9 astounding photos this mom took to keep herself calm while giving birth.
Birth is intense. It's also beautiful.

New baby and a happy dad.
When San Francisco photographer Lisa Robinson was about to have her second child, she was both excited and nervous.
Sure, those are the feelings most moms-to-be experience before giving birth, but Lisa's nerves were tied to something different.
She and her husband already had a 9-year-old son but desperately wanted another baby. They spent years trying to get pregnant again, but after countless failed attempts and two miscarriages, they decided to stop trying.
Of course, that's when Lisa ended up becoming pregnant with her daughter, Anora. Since it was such a miraculous pregnancy, Lisa wanted to do something special to commemorate her daughter's birth.
So she turned to her craft — photography — as a way to both commemorate the special day, and keep herself calm and focused throughout the birthing process.
Normally, Lisa takes portraits and does wedding photography, so she knew the logistics of being her own birth photographer would be a somewhat precarious new adventure — to say the least.

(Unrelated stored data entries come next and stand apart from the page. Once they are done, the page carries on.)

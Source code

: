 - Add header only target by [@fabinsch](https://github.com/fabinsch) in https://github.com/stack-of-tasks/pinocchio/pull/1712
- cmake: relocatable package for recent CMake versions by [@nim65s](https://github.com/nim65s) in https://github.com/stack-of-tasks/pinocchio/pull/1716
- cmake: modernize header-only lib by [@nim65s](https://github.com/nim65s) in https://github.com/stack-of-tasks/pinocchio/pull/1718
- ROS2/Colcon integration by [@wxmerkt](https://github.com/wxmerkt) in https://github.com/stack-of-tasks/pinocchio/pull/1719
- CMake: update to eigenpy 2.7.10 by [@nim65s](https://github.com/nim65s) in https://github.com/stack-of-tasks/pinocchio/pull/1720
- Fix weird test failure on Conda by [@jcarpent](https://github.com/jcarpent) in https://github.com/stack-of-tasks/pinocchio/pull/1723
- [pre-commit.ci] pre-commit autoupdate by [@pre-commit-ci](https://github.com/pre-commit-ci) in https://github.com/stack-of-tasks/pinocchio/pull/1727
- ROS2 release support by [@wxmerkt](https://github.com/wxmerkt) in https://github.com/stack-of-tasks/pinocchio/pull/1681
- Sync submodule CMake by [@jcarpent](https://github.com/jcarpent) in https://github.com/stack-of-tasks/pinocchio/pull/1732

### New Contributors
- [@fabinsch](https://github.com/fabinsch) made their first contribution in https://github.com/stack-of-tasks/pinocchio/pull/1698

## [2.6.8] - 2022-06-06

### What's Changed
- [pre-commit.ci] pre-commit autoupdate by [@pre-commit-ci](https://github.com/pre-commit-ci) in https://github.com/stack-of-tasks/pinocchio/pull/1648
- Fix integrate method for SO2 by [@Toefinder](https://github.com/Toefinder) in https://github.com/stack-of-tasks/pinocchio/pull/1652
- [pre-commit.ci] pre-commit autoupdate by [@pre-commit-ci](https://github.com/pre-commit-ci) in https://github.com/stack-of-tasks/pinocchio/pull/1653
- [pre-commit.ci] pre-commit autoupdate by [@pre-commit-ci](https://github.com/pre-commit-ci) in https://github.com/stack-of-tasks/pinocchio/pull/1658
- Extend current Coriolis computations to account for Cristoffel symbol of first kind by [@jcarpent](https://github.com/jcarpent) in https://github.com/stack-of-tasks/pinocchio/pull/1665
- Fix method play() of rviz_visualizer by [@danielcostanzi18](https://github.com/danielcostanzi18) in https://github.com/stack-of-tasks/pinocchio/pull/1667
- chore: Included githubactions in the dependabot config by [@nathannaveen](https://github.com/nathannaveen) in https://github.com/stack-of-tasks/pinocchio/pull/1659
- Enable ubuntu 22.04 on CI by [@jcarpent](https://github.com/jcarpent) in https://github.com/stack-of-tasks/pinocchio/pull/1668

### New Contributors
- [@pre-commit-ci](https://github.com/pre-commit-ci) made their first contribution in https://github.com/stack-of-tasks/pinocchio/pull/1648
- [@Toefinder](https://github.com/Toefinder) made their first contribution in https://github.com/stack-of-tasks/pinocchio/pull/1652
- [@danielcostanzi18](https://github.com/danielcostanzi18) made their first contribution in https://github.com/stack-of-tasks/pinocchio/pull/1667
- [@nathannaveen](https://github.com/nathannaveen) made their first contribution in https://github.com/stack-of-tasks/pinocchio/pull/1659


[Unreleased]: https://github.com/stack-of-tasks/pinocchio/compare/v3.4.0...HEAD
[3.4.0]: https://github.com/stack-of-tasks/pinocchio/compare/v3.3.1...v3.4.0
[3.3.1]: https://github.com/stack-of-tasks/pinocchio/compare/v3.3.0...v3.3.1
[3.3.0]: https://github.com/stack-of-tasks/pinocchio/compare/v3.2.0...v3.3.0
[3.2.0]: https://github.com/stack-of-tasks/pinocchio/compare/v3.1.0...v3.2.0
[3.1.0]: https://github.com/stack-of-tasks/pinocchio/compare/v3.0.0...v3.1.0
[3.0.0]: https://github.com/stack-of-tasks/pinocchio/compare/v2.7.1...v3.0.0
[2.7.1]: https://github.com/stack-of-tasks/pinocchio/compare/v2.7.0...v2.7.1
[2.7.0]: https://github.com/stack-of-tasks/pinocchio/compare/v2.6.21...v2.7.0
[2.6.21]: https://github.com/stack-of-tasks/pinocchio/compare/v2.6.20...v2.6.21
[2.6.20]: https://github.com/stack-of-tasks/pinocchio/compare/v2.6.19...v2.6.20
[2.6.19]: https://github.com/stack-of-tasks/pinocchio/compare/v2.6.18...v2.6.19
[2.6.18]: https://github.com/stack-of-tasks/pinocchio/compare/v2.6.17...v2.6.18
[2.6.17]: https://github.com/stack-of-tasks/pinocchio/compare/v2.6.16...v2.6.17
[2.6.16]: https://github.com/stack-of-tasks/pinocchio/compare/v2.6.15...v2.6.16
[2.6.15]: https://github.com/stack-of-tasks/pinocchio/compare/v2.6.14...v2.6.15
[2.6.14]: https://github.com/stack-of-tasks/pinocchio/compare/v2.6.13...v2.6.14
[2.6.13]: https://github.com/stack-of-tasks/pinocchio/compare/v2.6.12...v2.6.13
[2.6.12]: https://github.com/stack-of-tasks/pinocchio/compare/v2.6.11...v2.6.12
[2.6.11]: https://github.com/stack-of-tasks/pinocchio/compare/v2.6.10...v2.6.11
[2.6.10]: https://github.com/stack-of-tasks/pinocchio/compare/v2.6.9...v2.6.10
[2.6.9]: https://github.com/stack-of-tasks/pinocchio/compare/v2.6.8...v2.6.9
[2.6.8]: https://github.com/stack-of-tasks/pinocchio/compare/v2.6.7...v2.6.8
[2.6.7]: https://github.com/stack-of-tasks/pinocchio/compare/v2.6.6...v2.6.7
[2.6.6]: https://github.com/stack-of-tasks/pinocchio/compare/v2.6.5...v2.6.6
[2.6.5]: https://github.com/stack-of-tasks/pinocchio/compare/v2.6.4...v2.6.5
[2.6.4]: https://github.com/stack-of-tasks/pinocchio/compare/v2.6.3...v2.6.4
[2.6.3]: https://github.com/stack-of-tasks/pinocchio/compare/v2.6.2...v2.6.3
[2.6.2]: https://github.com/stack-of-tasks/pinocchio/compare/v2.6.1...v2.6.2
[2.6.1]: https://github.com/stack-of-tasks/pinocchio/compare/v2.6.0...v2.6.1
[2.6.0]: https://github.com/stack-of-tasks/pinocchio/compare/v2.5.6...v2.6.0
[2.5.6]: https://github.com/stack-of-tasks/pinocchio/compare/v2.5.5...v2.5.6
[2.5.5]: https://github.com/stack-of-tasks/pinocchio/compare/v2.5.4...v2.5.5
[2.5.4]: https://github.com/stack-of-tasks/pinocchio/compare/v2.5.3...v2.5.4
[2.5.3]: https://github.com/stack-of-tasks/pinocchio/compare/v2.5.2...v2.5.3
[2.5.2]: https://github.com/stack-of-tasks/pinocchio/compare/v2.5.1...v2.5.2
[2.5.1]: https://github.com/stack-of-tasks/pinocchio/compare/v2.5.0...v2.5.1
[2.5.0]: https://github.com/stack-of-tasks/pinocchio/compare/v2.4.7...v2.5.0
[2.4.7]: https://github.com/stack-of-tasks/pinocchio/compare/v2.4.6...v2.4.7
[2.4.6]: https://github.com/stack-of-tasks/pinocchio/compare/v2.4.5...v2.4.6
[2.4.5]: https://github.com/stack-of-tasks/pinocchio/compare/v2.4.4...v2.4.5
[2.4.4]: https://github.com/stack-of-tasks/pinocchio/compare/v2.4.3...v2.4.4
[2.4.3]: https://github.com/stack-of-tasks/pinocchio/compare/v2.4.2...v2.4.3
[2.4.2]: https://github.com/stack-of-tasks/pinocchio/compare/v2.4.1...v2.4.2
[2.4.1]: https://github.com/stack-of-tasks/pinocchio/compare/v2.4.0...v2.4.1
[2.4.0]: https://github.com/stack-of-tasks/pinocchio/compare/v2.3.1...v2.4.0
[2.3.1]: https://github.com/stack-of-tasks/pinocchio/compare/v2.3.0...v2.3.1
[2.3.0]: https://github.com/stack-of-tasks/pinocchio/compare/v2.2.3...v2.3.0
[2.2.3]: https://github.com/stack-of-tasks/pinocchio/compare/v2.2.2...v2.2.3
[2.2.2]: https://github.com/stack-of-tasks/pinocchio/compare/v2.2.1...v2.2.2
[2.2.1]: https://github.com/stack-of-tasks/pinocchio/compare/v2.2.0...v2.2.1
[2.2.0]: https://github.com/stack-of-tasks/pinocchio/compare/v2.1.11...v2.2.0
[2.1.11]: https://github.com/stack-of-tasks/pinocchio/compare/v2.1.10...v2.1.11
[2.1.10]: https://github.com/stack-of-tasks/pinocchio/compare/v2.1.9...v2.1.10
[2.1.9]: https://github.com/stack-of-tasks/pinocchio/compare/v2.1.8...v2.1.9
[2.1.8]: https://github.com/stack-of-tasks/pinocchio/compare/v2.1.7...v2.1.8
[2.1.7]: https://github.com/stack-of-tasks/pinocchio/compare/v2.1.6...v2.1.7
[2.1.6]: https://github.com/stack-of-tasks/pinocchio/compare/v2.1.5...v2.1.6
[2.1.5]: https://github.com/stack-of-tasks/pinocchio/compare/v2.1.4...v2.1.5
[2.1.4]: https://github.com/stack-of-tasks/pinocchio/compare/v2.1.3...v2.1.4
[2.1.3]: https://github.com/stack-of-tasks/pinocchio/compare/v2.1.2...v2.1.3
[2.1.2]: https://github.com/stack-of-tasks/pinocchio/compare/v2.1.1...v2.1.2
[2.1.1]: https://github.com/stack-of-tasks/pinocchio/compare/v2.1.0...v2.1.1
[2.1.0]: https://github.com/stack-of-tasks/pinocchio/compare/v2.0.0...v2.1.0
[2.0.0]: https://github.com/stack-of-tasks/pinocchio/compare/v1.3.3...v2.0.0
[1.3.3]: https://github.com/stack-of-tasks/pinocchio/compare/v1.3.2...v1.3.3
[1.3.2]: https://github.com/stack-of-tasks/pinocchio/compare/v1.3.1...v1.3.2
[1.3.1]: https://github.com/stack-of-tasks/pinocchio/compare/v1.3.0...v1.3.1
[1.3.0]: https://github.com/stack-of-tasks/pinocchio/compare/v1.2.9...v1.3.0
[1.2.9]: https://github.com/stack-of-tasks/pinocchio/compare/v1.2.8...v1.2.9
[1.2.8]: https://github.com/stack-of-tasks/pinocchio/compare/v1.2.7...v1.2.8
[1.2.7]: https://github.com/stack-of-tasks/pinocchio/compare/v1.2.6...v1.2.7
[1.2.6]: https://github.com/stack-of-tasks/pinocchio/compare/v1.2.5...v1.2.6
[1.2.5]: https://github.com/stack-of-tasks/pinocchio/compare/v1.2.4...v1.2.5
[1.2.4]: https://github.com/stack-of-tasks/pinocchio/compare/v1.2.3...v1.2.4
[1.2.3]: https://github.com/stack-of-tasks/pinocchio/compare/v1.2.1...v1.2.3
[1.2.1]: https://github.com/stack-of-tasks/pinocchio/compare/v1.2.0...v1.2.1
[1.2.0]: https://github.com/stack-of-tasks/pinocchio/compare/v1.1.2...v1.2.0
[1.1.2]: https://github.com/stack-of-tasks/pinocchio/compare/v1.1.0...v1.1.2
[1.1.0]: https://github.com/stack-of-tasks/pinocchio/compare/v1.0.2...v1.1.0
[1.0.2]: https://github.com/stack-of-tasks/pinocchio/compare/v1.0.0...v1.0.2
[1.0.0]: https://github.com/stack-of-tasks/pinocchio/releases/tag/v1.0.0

She initially suggested the idea to her husband Alec as a joke.
Photo by Lisa Robinson/Lisa Robinson Photography.
"After some thought," she says, "I figured I would try it out and that it could capture some amazing memories for us and our daughter."
In the end, she says, Alec was supportive and thought it would be great if she could pull it off. Her doctors and nurses were all for Lisa taking pictures, too, especially because it really seemed to help her manage the pain and stress.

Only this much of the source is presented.